16 May 2016

Weeks until severity of Morrinsville measles outbreak known

4:59 pm on 16 May 2016

An outbreak of measles in Waikato may take two or three weeks to get under control, a health expert says.

Measles, MMR (file photo)

Measles is one of the most infectious diseases known to the medical community. Photo: 123RF

The Waikato District Health Board has ordered a college to close, and its 700 students and staff will have to prove they have been vaccinated for measles - or they won't be allowed back on school grounds.

In a letter sent to parents on Friday, Morrinsville College acting principal Scott Jenkins confirmed a student had contracted measles and the school would be closed today.

The board's medical officer of health, Richard Wall, said those who had not been vaccinated must stay at home and not return to the school until 24 May.

The school will reopen tomorrow to those who can provide written evidence they had been given two MMR, or measles vaccinations.

Bronwyn O'Sullivan has a child at Morrinsville College and said the measles case was a reminder of the need to stay up to date with vaccinations to keep children healthy.

One of her children had accidentally missed her second booster shot but received it this morning.

Ms O'Sullivan said the school had responded brilliantly by following the instructions of the Medical Officer of Health when a student at the school was confirmed to have measles.

She said she had not heard of any parents at the school who did not want their children vaccinated.

Michael Baker from the Department of Public Health at Otago University told Morning Report the school was doing the right thing to try to limit the outbreak.

"Measles is a serious illness, one in 10 people who get infected will go to hospital, and people may get encephalitis, pneumonia, middle-ear damage ... it's the most infectious disease we know of," he said.

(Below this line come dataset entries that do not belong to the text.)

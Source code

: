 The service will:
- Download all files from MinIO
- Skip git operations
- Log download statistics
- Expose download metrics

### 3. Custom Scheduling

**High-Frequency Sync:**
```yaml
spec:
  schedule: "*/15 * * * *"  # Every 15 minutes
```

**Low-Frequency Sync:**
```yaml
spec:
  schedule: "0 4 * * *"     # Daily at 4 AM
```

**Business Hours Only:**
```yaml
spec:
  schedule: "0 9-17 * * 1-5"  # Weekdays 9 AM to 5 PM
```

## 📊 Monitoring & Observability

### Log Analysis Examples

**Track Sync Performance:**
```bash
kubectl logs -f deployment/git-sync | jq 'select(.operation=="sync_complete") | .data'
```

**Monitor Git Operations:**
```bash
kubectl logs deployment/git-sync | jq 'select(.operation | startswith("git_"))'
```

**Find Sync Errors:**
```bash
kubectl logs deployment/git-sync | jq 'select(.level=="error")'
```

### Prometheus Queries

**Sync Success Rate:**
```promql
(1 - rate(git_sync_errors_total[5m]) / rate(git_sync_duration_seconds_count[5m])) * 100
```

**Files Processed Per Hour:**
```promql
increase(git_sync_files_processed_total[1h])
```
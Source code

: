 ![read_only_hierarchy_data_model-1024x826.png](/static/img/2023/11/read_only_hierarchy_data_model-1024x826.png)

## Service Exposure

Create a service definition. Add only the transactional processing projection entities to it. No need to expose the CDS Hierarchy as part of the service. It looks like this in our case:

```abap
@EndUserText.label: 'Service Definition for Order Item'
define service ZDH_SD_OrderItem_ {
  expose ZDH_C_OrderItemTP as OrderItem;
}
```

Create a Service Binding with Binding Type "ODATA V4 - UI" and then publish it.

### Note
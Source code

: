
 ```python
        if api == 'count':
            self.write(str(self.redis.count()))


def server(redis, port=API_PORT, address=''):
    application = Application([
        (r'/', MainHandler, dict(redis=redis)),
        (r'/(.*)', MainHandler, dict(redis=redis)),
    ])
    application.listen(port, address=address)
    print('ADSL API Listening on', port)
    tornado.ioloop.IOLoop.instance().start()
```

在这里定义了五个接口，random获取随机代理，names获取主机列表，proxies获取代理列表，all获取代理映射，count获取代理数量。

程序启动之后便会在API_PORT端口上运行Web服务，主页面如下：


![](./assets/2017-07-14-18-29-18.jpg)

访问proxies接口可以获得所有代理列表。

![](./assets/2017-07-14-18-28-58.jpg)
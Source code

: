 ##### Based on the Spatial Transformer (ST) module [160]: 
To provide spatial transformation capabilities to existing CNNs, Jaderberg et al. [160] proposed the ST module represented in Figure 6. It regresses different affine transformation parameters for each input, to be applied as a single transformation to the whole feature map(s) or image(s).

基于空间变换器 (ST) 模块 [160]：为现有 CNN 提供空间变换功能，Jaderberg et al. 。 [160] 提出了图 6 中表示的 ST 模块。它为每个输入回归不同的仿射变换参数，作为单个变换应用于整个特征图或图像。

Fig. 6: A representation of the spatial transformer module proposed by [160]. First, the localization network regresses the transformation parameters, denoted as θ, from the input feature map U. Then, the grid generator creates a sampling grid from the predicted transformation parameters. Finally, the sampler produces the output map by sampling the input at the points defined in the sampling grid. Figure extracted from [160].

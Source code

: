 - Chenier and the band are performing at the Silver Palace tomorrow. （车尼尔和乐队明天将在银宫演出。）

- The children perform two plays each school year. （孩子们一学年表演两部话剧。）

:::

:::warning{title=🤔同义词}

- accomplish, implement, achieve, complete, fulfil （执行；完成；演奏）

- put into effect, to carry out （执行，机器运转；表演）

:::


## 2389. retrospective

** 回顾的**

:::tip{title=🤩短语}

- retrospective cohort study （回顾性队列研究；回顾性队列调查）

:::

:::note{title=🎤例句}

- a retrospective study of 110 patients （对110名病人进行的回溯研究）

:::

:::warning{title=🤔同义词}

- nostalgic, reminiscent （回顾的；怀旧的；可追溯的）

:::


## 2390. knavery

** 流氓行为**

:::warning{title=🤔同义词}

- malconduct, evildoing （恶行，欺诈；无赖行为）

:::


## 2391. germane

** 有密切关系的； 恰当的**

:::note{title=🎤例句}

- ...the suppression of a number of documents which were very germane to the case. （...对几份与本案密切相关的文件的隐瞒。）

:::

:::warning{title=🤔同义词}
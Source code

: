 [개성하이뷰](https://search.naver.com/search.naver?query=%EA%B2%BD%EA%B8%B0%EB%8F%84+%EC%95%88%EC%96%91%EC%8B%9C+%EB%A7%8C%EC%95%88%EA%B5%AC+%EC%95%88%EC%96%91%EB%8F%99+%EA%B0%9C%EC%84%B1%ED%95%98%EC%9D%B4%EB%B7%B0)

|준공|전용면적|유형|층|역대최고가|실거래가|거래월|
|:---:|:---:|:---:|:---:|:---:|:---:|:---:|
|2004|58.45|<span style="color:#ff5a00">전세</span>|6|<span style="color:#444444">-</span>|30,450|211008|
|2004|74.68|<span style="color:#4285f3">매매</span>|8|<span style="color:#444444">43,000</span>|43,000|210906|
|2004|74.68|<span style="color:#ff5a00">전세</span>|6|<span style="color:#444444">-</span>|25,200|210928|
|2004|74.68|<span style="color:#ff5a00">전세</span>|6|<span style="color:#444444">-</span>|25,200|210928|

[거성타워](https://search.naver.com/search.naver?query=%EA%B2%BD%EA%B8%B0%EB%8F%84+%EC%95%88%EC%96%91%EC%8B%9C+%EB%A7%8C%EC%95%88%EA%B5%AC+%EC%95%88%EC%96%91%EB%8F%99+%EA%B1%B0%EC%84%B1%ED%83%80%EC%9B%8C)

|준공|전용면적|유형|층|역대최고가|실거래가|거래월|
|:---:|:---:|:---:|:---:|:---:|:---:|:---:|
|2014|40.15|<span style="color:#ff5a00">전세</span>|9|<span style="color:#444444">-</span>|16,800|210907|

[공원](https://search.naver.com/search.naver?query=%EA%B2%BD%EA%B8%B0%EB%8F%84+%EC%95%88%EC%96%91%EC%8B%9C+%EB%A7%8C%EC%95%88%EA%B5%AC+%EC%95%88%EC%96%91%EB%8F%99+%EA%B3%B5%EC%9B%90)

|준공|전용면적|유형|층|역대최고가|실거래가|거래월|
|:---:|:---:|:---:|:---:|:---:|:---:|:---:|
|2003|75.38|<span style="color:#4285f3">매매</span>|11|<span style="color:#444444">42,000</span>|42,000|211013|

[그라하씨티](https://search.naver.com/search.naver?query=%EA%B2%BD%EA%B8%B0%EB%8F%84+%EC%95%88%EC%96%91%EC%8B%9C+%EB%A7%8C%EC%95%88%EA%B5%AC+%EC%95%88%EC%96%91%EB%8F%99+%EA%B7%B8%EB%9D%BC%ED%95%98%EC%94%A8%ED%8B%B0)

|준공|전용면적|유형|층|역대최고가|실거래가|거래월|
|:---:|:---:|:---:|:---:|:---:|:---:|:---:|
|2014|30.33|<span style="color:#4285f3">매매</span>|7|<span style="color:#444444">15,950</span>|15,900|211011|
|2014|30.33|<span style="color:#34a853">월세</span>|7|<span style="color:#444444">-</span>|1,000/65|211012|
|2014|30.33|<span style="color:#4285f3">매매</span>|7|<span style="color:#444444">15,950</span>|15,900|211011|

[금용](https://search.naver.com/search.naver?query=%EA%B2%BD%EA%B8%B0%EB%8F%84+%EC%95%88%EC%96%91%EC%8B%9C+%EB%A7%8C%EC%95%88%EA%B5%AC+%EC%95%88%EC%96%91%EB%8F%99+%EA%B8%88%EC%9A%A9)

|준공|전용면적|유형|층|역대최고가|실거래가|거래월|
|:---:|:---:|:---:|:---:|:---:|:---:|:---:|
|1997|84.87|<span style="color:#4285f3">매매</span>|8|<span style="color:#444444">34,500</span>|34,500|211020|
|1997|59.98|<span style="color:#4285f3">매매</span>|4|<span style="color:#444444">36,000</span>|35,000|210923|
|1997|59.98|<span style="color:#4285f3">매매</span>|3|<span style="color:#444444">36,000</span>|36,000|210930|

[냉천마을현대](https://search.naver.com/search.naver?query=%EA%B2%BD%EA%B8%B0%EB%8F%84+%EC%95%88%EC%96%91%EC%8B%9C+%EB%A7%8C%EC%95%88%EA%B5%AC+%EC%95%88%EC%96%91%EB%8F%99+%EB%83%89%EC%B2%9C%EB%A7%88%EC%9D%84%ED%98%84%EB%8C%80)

The disease has an incubation period of about 10 days, so it will take two to three weeks see what will happen with this epidemic, he said.

Acting Principal Scott Jenkins said there has been a positive response to the steps the school has taken after a student was confirmed to have measles.

He said parents were aware there was a wider collective responsibility to ensure the safety of students, and staff were also acting responsibly.

"There's been a lot of teachers racing around over the weekend and today getting shots and trying to find their documents.

"As you'll appreciate it's harder because of the long length of time and because some of our teachers come from overseas and they have to collect all of those aswell."

Mr Jenkins said he knows of only one parent who had contacted the school to say they would not be vaccinating their child.

Professor Baker said measles is very close to being eliminated in New Zealand but there may still be pockets of the community that are not vaccinated.

The health board said it was dealing with 20 confirmed cases of the measles, and another possible 12.